I’ve heard that natural remedies are safe to use during pregnancy. Is that right?
It depends. Again,often there isn’t enough research to know for sure. ‘Natural’ can mean a lot of things, too – from resting, eating regularly and drinking lots of fluid for headaches, to consulting an acupuncturist! The important is to consult properly licensed practitioners in any field, and to always talk to your doctor first.

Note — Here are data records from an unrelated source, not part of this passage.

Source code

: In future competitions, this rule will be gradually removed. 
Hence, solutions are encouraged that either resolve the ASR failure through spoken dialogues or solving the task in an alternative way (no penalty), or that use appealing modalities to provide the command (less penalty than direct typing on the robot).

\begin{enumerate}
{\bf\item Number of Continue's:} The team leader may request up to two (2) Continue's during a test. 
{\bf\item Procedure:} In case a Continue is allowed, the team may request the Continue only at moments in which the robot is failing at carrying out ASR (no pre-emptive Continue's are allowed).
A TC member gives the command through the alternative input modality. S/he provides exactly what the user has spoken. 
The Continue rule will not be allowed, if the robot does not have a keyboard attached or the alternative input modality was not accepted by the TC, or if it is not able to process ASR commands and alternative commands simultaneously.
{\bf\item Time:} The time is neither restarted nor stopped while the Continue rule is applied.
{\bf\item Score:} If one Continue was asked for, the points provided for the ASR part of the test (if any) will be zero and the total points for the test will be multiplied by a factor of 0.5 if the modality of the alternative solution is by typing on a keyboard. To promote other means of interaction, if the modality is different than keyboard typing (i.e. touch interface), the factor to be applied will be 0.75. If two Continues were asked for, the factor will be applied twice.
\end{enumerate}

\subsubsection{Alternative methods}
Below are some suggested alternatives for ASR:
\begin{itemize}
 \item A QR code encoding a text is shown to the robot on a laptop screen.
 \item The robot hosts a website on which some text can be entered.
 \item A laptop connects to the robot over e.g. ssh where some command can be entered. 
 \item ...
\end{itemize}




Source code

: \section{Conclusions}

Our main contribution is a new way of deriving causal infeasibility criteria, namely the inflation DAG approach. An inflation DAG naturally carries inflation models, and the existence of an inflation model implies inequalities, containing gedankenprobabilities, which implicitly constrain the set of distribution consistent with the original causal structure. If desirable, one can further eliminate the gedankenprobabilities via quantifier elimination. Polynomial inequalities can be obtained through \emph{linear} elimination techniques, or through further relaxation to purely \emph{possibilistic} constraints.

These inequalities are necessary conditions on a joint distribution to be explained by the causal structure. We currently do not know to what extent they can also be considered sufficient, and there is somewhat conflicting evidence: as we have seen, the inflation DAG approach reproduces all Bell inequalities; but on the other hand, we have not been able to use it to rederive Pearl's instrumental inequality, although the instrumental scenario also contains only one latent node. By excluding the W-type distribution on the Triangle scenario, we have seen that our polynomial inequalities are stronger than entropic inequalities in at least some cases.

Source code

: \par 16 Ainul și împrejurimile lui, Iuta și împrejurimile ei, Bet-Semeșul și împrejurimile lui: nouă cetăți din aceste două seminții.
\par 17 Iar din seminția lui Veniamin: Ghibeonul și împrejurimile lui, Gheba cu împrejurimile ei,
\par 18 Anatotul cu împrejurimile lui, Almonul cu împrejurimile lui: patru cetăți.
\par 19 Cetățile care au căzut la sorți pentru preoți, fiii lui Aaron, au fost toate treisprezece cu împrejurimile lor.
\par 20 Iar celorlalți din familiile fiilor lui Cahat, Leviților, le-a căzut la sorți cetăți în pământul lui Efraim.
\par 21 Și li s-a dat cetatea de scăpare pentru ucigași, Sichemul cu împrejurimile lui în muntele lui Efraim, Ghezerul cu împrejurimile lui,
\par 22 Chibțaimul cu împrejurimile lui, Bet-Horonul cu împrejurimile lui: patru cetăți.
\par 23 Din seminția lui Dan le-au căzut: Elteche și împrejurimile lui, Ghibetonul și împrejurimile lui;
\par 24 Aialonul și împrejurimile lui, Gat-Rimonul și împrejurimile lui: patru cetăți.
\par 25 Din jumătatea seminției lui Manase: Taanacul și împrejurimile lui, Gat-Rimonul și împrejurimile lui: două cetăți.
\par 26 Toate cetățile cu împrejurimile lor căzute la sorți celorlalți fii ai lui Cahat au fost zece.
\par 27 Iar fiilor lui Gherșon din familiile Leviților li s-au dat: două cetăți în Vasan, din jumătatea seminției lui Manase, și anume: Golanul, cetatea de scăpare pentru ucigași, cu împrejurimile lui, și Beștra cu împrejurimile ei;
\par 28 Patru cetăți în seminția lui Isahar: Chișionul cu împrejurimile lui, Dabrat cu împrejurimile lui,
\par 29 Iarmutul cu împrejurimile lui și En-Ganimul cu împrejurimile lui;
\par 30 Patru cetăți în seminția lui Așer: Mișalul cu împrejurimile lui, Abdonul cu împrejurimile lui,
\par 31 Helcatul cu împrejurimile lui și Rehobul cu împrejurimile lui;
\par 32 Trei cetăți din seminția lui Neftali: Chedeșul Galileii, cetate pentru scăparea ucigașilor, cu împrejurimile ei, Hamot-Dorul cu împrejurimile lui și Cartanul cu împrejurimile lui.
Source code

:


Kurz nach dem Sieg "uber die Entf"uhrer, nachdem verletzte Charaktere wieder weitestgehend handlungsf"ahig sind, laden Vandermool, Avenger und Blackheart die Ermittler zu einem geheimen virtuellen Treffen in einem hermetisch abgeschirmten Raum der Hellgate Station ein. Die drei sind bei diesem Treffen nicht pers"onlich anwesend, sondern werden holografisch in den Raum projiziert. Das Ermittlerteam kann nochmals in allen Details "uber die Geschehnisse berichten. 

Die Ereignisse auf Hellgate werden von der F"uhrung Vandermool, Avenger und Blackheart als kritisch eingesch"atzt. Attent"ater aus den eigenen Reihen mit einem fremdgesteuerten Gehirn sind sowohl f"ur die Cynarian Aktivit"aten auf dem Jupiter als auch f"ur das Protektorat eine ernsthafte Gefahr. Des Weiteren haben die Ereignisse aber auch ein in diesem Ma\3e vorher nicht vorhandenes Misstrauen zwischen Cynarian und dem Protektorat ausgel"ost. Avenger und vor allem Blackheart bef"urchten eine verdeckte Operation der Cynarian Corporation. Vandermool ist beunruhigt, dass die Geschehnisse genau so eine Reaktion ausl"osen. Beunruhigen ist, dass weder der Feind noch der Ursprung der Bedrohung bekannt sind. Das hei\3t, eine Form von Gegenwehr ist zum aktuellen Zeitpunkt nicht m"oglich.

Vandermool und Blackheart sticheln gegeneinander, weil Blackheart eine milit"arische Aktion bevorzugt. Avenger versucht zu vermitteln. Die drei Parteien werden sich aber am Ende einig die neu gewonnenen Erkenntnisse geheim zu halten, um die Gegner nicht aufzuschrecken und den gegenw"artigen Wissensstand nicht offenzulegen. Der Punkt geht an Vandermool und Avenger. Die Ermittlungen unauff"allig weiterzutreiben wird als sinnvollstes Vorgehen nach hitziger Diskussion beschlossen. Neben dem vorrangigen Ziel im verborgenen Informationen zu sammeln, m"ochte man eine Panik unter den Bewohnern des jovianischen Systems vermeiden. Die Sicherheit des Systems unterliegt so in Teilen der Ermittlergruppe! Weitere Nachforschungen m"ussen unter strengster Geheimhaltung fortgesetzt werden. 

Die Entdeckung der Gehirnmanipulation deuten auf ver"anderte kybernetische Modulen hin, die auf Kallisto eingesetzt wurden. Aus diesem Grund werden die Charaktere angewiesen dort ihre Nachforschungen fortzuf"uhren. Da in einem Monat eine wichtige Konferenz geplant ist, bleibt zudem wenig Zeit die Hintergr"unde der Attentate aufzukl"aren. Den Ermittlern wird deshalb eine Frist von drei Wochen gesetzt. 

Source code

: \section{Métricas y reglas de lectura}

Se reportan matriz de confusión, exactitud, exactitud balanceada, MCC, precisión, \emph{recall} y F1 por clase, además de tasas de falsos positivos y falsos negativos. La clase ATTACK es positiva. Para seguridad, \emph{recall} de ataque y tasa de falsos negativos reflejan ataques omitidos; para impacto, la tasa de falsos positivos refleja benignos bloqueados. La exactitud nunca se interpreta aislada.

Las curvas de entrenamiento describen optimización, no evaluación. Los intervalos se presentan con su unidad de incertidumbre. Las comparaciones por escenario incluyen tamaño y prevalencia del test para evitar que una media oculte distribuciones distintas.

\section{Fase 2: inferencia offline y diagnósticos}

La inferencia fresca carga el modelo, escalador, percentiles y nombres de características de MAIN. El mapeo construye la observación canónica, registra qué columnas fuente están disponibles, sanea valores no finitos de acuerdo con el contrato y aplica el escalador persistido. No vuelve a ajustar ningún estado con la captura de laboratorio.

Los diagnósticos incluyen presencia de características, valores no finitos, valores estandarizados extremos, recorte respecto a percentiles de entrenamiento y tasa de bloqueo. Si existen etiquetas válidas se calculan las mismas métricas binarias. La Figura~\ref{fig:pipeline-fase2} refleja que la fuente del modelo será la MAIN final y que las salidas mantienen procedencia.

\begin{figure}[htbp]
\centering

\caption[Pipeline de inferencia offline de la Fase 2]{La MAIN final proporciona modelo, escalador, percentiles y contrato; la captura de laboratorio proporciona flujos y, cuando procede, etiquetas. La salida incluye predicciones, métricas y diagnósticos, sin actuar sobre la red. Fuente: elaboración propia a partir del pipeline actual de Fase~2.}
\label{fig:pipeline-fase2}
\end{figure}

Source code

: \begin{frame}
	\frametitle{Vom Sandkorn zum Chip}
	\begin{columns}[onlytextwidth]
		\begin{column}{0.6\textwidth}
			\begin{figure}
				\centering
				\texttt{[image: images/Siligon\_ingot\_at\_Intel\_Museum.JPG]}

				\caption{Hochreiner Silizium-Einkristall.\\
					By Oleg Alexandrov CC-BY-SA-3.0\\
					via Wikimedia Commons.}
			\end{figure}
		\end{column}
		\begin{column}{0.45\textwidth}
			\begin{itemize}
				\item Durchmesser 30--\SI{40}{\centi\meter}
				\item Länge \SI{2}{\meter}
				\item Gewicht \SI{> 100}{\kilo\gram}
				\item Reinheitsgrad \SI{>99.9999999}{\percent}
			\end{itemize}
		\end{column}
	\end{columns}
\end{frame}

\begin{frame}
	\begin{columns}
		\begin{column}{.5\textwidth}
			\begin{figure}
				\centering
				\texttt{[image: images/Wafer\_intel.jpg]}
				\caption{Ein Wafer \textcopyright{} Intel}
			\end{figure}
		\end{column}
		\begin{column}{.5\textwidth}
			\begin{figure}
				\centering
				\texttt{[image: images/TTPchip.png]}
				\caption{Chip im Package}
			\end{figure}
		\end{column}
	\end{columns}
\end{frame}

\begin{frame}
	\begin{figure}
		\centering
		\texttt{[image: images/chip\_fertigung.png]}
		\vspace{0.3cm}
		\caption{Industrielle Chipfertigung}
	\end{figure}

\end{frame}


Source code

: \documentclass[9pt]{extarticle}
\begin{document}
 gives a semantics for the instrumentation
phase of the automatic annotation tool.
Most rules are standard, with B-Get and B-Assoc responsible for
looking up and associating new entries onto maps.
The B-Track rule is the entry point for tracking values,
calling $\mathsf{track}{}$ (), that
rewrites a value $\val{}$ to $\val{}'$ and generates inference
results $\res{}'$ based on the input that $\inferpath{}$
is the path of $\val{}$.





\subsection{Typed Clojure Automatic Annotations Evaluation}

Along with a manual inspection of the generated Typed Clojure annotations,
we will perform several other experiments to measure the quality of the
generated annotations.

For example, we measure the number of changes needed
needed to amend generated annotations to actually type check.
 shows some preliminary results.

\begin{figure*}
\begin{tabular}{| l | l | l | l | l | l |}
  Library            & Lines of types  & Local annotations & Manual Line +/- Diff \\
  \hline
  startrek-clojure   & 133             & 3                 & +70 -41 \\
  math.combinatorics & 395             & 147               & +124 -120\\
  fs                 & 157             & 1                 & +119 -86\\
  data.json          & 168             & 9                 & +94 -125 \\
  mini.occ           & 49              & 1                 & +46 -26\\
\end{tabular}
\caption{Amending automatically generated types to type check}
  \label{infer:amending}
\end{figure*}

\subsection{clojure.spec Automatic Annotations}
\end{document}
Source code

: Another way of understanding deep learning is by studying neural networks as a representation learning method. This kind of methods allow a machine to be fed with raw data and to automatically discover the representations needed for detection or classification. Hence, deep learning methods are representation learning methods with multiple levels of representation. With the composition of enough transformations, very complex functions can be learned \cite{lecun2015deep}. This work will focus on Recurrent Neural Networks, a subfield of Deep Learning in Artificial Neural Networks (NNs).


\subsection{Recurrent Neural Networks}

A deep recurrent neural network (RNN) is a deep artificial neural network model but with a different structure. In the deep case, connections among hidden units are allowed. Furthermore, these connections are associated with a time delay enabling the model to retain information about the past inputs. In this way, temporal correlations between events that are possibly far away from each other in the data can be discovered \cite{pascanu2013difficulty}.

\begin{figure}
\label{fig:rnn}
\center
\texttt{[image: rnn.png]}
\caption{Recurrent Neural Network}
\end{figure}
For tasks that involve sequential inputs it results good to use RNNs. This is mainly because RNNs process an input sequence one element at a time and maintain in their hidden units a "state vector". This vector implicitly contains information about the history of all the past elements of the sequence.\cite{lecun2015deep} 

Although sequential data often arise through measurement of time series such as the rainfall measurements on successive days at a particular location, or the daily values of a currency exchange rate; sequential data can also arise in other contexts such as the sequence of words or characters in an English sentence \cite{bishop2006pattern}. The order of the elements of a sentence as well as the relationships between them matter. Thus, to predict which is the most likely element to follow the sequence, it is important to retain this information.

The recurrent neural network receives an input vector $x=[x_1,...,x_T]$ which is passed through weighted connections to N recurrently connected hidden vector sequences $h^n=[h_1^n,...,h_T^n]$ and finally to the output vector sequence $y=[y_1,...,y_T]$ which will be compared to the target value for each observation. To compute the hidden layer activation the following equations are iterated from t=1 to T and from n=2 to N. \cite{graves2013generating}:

‘Natural’ doesn’t always mean safe and you should avoid the following herbal remedies: Arbor vitae, Beth root, Black cohosh, Blue cohosh, Cascara, Chaste tree berry, Chinese angelica (Dong Quai), Cinchona, Cotton root bark, Feverfew, Ginseng, Golden seal, Juniper, Kava kava, Licorice, Meadow saffron, Pennyroyal, Poke root, Rue, Sage, St. John’s wort, Senna, Tansy, White peony, Wormwood, Yarrow, Yellow dock, vitamin A (large doses can cause birth defects). aromatherapy essential oils: calamus, mugwort, pennyroyal, sage, wintergreen, basil, hyssop, myrrh, marjoram, and thyme.
Always talk to your doctor before taking any medication, herbal preparations, vitamins or food supplements in pregnancy.